When you reach the line containing "نکردیم. به نظر" in the entries below, start writing out each line exactly, and stop after the line containing "سن‌جوز. نتیجه این".

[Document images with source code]
===============

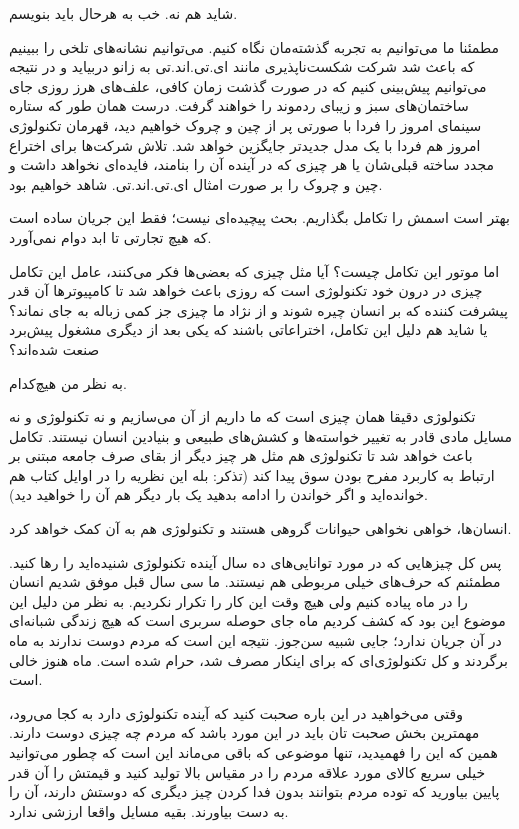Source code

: شاید هم نه. خب به هرحال باید بنویسم.

مطمئنا ما می‌توانیم به تجربه گذشته‌مان نگاه کنیم. می‌توانیم نشانه‌های تلخی
را ببینیم که باعث شد شرکت شکست‌ناپذیری مانند
ای.تی.اند.تی به زانو دربیاید و در نتیجه می‌توانیم
پیش‌بینی کنیم که در صورت گذشت زمان کافی، علف‌های هرز روزی جای ساختمان‌های
سبز و زیبای ردموند
را خواهند گرفت. درست همان طور که ستاره سینمای امروز را فردا با صورتی
پر از چین و چروک خواهیم دید، قهرمان تکنولوژی امروز هم فردا با یک مدل
جدیدتر جایگزین خواهد شد. تلاش شرکت‌ها برای اختراع مجدد ساخته قبلی‌شان یا
هر چیزی که در آینده آن را بنامند، فایده‌ای نخواهد داشت و چین و چروک را
بر صورت امثال ای.تی.اند.تی. شاهد خواهیم بود.

بهتر است اسمش را تکامل بگذاریم. بحث پیچیده‌ای نیست؛ فقط این جریان ساده
است که هیچ تجارتی تا ابد دوام نمی‌آورد.

اما موتور این تکامل چیست؟‌ آیا مثل چیزی که بعضی‌ها فکر می‌کنند، عامل این
تکامل چیزی در درون خود تکنولوژی است که روزی باعث خواهد شد تا
کامپیوترها آن قدر پیشرفت کننده که بر انسان چیره شوند و از نژاد ما چیزی
جز کمی زباله به جای نماند؟ یا شاید هم دلیل این تکامل، اختراعاتی باشند
که یکی بعد از دیگری مشغول پیش‌برد صنعت شده‌اند؟

به نظر من هیچ‌کدام. 

تکنولوژی دقیقا همان چیزی است که ما داریم از آن می‌سازیم و نه تکنولوژی و
نه مسایل مادی قادر به تغییر خواسته‌ها و کشش‌های طبیعی و بنیادین انسان
نیستند. تکامل باعث خواهد شد تا تکنولوژی هم مثل هر چیز دیگر از بقای صرف
جامعه مبتنی بر ارتباط به کاربرد مفرح بودن سوق پیدا کند (تذکر: بله این
نظریه را در اوایل کتاب هم خوانده‌اید و اگر خواندن را ادامه بدهید یک بار
دیگر هم آن را خواهید دید).

انسان‌ها، خواهی نخواهی حیوانات گروهی هستند و تکنولوژی هم به آن کمک
خواهد کرد.

پس کل چیزهایی که در مورد توانایی‌های ده سال آینده تکنولوژی شنیده‌اید را
رها کنید. مطمئنم که حرف‌های خیلی مربوطی هم نیستند. ما سی سال قبل موفق
شدیم انسان را در ماه پیاده کنیم ولی هیچ وقت این کار را تکرار
نکردیم. به نظر من دلیل این موضوع این بود که کشف کردیم ماه جای حوصله
سربری است که هیچ زندگی شبانه‌ای در آن جریان ندارد؛ جایی شبیه
سن‌جوز. نتیجه این است که مردم دوست ندارند به ماه برگردند و کل
تکنولوژی‌ای که برای اینکار مصرف شد، حرام شده است. ماه هنوز خالی است.

وقتی می‌خواهید در این باره صحبت کنید که آینده تکنولوژی دارد به کجا
می‌رود، مهمترین بخش صحبت تان باید در این مورد باشد که مردم چه چیزی دوست
دارند. همین که این را فهمیدید، تنها موضوعی که باقی می‌ماند این است که
چطور می‌توانید خیلی سریع کالای مورد علاقه مردم را در مقیاس بالا تولید
کنید و قیمتش را آن قدر پایین بیاورید که توده مردم بتوانند بدون فدا
کردن چیز دیگری که دوستش دارند، آن را به دست بیاورند. بقیه مسایل واقعا
ارزشی ندارد.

===============

Result for this exercise |
نکردیم. به نظر من دلیل این موضوع این بود که کشف کردیم ماه جای حوصله
سربری است که هیچ زندگی شبانه‌ای در آن جریان ندارد؛ جایی شبیه
سن‌جوز. نتیجه این است که مردم دوست ندارند به ماه برگردند و کل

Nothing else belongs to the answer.